La ofensiva conjunta entre Washington y Jerusalén alcanza cifras de vértigo mientras el mercado energético mundial aguanta la respiración.
La guerra sobre Irán ha cruzado el umbral de las declaraciones para entrar en la fase de la demolición sistemática. El Pentágono ha confirmado una cifra devastadora: más de 15.000 objetivos atacados desde el inicio de la operación.
Pete Hegseth, Secretario de Defensa, aseguró este viernes que la velocidad de destrucción de la capacidad militar iraní no tiene precedentes. Sin embargo, el verdadero test no está solo en los hangares en llamas, sino en la disrupción prolongada que amenaza al suministro global de petróleo y gas.

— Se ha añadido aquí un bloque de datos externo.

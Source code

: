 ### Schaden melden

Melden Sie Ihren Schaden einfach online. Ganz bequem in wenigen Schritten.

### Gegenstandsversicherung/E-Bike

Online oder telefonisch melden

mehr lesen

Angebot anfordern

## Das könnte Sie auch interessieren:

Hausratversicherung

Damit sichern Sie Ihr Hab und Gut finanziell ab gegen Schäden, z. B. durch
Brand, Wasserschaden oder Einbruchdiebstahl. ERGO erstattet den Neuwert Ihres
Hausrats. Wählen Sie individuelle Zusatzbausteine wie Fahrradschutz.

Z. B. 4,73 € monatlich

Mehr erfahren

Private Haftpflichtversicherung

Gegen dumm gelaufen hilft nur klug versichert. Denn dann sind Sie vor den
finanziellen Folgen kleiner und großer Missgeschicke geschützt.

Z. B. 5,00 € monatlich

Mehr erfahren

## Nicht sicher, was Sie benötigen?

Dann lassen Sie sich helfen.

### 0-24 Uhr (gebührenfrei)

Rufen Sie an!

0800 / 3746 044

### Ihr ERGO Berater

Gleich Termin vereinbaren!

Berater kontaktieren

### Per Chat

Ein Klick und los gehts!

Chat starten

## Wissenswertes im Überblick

Una maquinaria de guerra en modo saturación
La intensidad del ataque es quirúrgica y brutal. Según documentos oficiales, la ofensiva arrancó a las 1:15 del 28 de febrero. En apenas 24 horas, ya se habían neutralizado más de 1.000 blancos estratégicos.
El ritmo actual supera los 1.000 ataques diarios, un volumen de fuego que busca el desmantelamiento acelerado de los cuarteles del IRGC, sistemas de defensa aérea y emplazamientos de misiles balísticos.
No se trata de contención, sino de borrar del mapa la infraestructura operativa de Teherán. Washington y Jerusalén proyectan una superioridad tecnológica que pretende ser irreversible ante los ojos del mundo.
Superioridad total: Un país sin «paraguas» militar
El diagnóstico de Hegseth es lapidario: Irán ha perdido prácticamente todo su blindaje convencional. La fuerza aérea y la marina están neutralizadas, mientras que el arsenal de misiles ha caído un 90% en tiempo récord.
Lo más impactante es el colapso de los drones de ataque, que retrocedieron un 95% en la última jornada. La estrategia occidental ha evolucionado; ya no solo se bombardea, se busca dejar al adversario ciego, sordo y mudo al destruir sus sensores y nodos logísticos.
La asimetría es demoledora. En apenas dos semanas, una potencia regional ha visto degradada su estructura militar frente a una combinación de aviación furtiva y guerra electrónica que no ha encontrado respuesta.